Sunday, June 14, 2020

The Dangerous Rabbit

Our strengths bequeath us our weaknesses.

I’m very fortunate; I’m not much influenced by other people’s feelings. Almost certainly this is a genetic trait, and though some might think of it as a weakness it means that I’m not much bothered by conflict and confrontation – sometimes I quite like it. It affords me more freedom of thought.

Like everyone, I often forget that other people aren’t like me. A few weeks ago, I was reading a blog post by a woman describing the devastating effects of a single critical response to something she had posted online, and her journey to emotional recovery. I thought ‘wow – I wouldn’t have given that a second thought.’ 

I find these reminders of difference helpful. Though I am involved in – sometimes quite pointed – online exchanges on a daily basis, I almost never lie awake thinking about them. On the contrary, I learn from them, and seek them out.

Now I know what some of you are thinking (I’m getting better at that): I’m white, male, the product of a privileged upbringing: all of which has lent me a certain confidence. Whilst that is certainly true, it’s not (just) that: in fact I often realise I have made mistakes, behaved like an idiot. I can be quite unconfident in something – I’m just not terribly troubled by these things. I have colleagues from the same demographic who are.

I don’t think you know yet why I'm writing this.

I’m writing because I delight in encounters with difference – and I hope that some of you will enjoy encountering my kind of difference. But some of you will not - some of you will already feel a kind of annoyance welling up in your gut. 

Recently I have been reading more about people who suffer terribly from the things people say, and it has reminded me of two things: of how different we are, and how important it is that I try to ‘be more Gemma’ (a reference to my friend Gemma Critchley who taught me this lesson) – that I try to be positive wherever possible.

I don’t think you can truly embrace diversity without an appetite for confrontation.

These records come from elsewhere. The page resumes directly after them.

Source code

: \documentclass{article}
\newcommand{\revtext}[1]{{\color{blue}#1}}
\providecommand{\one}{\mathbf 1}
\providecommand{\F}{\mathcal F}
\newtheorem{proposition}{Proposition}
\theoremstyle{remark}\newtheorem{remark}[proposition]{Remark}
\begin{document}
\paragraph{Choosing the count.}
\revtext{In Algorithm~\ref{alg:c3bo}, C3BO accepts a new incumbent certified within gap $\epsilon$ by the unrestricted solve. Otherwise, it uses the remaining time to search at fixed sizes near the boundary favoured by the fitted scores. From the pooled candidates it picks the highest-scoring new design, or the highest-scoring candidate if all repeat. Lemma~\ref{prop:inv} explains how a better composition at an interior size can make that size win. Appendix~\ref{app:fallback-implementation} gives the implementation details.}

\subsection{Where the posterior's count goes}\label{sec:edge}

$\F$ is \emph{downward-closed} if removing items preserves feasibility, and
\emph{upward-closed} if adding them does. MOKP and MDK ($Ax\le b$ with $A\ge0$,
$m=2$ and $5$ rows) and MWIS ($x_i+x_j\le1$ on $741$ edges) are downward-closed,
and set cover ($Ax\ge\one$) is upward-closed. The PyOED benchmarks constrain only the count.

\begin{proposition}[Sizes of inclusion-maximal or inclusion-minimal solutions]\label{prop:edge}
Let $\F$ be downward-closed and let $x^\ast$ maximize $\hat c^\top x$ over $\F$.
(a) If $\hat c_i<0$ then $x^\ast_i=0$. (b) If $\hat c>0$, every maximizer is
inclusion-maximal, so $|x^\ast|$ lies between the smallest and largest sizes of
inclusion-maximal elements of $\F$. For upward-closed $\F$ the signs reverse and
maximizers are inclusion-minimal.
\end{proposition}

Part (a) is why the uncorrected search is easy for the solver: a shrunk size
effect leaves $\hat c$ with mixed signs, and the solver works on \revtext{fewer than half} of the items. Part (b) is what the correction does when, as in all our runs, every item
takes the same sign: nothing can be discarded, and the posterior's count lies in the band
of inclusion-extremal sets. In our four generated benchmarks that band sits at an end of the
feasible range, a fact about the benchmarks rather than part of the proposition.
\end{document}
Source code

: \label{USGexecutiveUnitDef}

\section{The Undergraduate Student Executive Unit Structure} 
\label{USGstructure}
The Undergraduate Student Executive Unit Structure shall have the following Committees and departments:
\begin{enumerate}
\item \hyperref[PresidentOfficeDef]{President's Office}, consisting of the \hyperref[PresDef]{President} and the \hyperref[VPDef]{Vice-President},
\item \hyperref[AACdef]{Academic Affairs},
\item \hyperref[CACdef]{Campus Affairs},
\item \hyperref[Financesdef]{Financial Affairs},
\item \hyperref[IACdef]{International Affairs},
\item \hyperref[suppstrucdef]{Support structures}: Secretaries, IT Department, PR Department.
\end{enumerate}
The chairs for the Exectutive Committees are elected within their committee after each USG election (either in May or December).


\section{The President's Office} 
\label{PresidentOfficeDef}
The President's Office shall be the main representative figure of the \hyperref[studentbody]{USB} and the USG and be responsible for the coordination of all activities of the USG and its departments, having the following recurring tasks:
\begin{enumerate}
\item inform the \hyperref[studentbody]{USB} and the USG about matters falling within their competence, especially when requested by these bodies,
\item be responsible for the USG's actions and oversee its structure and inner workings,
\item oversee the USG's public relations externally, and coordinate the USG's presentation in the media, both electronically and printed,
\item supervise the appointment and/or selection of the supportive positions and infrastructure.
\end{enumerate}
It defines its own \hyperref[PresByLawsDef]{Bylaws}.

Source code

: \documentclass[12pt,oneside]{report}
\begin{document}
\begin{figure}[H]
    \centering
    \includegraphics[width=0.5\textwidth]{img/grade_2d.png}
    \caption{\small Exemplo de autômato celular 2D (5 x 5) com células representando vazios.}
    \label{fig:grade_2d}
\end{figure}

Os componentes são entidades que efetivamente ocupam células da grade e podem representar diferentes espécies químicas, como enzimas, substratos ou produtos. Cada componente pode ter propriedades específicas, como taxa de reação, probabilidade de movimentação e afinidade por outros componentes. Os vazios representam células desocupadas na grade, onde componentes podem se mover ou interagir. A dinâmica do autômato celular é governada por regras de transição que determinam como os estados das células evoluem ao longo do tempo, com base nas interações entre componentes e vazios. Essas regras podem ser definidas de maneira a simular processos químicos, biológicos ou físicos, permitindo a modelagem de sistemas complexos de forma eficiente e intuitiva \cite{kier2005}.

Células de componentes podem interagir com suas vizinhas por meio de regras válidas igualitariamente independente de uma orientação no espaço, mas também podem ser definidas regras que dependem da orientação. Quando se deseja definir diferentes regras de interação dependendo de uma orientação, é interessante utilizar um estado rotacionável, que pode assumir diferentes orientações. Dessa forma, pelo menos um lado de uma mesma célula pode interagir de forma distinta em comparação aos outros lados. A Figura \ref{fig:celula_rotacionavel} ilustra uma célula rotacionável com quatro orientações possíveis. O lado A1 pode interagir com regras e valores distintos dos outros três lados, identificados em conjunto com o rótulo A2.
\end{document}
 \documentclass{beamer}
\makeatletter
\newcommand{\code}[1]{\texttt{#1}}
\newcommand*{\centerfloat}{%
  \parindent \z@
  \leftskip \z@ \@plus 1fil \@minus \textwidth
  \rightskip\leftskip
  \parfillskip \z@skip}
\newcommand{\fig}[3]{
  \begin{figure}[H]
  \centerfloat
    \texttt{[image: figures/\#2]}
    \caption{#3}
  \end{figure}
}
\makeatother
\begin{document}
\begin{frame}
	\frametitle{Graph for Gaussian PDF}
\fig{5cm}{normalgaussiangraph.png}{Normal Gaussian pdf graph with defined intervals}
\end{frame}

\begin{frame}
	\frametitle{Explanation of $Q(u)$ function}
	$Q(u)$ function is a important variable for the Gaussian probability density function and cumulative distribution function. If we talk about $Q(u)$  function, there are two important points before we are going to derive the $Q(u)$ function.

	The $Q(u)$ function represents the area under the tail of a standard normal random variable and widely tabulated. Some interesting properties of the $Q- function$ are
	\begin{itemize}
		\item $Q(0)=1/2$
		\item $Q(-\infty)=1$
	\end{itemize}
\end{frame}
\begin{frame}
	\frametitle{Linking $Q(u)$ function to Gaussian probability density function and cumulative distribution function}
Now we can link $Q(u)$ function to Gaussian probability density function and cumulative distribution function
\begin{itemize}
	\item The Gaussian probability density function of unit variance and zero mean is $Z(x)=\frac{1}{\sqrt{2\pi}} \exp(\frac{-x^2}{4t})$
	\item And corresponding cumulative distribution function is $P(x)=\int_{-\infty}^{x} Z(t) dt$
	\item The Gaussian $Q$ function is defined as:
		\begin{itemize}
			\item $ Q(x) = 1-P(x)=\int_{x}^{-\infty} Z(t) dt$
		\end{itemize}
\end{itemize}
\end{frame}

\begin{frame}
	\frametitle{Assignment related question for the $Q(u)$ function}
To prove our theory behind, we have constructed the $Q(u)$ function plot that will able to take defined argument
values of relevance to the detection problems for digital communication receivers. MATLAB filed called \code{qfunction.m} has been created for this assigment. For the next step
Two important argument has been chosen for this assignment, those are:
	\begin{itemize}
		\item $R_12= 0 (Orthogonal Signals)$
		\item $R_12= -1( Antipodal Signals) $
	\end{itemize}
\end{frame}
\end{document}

Years ago, when I worked at the BBC, I was tasked with designing the online Diversity programme. The BBC likes to think it does things better than everyone else, and consequently I got to speak to some extraordinary people. I spoke to the producer of EastEnders (who was black). She said I should go door-to-door in London, asking people what ‘diversity’ meant to them – even the racists, in fact especially the racists. The BBC were too scared to do that.

But it was a comment from a white, male, senior manager that stayed with me– he said ‘I think people should be braver in their hiring decisions.’ I still think about that to this day. Why is it ‘brave’ to be diverse?

It’s brave because bad diversity says ‘it’s ok to look different so long as you fit in’ whilst good diversity says ‘bring yourself, be yourself. Be different.’ - because good diversity says 'You will change us.'

And here’s the problem: people find change challenging. Difference says ‘the way you are, may not be the best way, may not be the right way. You need to change.' Right now we are awash with people challenged by that thought. People who want more than anything to be able to say 'I'm good, the way I am.' But our encounters with difference are always confrontations to some degree. Through them we grow. A commitment to diversity is a commitment to personal growth. 

But not everybody likes confrontation.